Data provided:
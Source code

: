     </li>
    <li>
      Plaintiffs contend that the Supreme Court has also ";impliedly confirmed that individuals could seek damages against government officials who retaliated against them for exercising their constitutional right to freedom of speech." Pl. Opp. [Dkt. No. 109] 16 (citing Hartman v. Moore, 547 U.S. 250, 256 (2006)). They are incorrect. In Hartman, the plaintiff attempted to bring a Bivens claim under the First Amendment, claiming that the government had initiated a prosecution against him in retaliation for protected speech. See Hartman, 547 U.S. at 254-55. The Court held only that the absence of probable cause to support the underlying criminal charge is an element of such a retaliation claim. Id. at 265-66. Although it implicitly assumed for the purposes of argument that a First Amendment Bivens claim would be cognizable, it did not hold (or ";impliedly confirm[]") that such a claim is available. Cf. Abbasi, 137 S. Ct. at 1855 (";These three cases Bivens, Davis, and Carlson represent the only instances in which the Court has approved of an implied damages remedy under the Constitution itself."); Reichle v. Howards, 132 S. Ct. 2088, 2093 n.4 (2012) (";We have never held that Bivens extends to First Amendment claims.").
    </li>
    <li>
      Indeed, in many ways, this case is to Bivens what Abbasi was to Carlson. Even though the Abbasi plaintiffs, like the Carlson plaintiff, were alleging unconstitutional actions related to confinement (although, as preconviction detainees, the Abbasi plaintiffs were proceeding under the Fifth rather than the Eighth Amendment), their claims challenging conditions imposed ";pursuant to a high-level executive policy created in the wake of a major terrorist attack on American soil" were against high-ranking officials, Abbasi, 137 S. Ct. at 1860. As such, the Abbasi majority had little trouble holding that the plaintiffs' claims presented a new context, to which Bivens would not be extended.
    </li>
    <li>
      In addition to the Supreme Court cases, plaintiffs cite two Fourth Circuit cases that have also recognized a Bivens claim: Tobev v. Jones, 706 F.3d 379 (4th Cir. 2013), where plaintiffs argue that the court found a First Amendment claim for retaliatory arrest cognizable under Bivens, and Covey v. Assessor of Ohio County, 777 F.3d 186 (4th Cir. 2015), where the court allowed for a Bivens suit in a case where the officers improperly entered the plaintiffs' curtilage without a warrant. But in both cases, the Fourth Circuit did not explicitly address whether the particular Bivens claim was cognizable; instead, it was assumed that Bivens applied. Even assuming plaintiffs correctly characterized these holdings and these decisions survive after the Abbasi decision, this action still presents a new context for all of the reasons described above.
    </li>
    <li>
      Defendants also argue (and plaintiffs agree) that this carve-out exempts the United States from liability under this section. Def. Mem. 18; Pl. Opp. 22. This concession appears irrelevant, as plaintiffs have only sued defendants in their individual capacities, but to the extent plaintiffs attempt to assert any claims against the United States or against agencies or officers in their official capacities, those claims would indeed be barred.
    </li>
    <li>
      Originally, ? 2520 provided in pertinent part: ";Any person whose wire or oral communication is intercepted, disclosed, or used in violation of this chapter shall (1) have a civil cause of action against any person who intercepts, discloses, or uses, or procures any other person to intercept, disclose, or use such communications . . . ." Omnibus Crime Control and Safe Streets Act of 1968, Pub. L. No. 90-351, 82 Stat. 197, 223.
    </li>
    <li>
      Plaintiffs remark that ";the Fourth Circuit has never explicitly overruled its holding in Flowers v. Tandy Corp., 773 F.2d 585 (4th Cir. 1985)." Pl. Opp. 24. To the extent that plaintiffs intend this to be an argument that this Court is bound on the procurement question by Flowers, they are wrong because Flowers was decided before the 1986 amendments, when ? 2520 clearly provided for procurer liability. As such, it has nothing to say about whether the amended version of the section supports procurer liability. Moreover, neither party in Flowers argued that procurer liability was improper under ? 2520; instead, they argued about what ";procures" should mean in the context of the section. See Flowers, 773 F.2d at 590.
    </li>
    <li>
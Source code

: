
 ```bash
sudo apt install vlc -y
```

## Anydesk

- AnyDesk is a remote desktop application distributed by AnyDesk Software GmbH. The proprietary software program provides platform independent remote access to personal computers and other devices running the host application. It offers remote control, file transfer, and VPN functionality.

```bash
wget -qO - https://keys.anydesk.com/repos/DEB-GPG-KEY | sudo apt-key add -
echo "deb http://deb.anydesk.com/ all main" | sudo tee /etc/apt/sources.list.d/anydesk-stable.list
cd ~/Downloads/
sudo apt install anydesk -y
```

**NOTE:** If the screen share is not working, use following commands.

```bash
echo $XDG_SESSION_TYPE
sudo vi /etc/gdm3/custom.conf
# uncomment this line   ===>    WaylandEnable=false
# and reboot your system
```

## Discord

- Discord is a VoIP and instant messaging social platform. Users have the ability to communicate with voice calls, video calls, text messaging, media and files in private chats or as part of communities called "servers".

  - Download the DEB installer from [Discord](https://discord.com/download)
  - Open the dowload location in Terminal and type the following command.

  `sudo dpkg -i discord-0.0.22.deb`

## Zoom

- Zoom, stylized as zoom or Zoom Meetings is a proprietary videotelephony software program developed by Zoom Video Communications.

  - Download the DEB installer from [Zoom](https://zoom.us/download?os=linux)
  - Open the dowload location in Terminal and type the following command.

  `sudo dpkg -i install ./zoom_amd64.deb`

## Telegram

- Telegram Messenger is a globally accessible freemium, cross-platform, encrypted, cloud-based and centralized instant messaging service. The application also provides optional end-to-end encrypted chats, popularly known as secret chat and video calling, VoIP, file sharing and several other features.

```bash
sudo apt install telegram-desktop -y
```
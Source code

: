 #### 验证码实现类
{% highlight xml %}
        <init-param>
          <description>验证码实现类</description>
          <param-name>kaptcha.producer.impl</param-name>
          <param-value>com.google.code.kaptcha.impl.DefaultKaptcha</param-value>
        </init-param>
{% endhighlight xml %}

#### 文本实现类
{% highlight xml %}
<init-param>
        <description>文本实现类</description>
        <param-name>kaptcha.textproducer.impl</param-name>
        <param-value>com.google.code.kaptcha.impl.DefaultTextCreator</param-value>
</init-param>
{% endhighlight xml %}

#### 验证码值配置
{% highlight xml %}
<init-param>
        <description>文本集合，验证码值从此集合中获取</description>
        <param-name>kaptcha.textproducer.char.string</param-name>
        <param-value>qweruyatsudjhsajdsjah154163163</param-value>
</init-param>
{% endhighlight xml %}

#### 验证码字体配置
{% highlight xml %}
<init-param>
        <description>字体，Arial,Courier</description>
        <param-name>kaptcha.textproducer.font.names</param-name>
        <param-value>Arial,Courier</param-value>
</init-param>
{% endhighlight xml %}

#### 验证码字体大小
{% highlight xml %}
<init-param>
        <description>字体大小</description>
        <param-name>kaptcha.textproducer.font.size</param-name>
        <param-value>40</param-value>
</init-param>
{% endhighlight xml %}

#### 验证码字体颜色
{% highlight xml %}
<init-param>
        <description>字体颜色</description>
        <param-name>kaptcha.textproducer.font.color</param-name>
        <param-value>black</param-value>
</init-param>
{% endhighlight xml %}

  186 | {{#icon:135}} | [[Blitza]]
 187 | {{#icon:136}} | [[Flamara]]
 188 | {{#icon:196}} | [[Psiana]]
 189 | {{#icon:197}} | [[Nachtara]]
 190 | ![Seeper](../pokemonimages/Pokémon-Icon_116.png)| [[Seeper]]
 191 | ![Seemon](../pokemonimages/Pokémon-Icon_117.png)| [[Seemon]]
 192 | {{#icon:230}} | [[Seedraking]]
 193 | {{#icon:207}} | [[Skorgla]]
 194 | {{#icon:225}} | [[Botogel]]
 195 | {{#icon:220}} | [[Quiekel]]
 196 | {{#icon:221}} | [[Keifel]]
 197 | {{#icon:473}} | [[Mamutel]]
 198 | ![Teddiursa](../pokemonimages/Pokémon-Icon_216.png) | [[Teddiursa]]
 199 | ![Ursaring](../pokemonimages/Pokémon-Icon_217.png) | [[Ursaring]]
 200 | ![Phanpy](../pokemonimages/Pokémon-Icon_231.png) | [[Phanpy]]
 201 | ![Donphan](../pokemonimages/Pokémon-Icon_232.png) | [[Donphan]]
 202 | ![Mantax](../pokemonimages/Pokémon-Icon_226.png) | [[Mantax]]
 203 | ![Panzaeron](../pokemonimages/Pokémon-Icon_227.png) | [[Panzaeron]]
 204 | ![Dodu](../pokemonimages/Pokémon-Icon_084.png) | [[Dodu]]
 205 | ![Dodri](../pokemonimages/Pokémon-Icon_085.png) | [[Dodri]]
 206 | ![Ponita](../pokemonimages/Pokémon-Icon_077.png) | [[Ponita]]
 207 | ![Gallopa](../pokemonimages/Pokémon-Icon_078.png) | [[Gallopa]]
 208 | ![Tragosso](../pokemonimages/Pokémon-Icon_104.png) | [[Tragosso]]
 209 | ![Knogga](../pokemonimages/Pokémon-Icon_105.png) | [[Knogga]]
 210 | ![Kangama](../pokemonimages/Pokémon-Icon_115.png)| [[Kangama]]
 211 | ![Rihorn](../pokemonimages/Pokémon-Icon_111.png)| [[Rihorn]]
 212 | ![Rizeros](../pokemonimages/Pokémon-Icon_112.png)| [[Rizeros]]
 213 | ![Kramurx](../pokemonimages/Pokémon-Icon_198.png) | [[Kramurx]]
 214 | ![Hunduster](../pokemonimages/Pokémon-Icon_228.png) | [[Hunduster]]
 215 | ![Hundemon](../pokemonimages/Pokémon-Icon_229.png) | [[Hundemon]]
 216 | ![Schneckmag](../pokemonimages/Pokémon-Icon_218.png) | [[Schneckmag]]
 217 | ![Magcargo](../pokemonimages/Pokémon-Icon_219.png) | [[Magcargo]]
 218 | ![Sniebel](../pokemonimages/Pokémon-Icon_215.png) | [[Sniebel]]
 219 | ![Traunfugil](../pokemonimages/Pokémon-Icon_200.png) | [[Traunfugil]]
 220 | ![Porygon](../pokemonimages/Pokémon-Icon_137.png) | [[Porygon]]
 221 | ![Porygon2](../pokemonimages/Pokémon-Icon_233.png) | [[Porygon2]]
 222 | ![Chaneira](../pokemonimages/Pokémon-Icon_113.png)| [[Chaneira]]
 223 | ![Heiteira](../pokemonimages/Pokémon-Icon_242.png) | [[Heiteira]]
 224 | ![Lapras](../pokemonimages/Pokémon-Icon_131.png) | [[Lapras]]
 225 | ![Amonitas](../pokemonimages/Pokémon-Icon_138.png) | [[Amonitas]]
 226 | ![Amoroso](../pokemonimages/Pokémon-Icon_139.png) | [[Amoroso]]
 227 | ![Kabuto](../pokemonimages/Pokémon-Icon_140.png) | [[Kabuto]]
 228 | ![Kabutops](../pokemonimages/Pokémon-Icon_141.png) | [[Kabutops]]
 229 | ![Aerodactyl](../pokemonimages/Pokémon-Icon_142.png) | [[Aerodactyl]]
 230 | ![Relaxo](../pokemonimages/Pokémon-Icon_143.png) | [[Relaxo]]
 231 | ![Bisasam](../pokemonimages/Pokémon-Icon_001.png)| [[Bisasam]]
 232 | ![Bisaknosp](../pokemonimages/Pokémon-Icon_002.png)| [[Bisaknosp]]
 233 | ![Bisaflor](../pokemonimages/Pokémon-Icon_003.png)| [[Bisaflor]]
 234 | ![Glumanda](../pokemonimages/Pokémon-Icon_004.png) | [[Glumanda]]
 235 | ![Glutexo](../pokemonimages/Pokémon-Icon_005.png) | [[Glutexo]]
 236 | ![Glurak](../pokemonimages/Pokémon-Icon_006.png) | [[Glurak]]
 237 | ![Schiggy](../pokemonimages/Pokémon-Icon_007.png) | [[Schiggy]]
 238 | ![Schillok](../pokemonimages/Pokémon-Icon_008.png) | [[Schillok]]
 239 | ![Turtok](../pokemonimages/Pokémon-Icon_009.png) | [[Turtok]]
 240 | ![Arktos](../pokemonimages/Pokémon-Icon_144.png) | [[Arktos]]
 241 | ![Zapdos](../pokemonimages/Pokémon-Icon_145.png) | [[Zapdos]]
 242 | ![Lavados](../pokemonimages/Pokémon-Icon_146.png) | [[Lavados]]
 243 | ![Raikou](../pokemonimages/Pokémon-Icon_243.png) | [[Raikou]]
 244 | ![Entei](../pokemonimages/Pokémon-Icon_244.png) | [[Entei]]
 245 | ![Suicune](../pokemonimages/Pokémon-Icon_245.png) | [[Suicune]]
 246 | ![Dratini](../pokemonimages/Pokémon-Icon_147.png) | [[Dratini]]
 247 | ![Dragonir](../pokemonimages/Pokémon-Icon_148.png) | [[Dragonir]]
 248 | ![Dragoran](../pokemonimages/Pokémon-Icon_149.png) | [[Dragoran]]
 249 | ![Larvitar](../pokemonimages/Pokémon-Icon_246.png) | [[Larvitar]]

Problem details: Among the records above, determine how many lines contain "officers", then report the number only.

Reply to the task: 2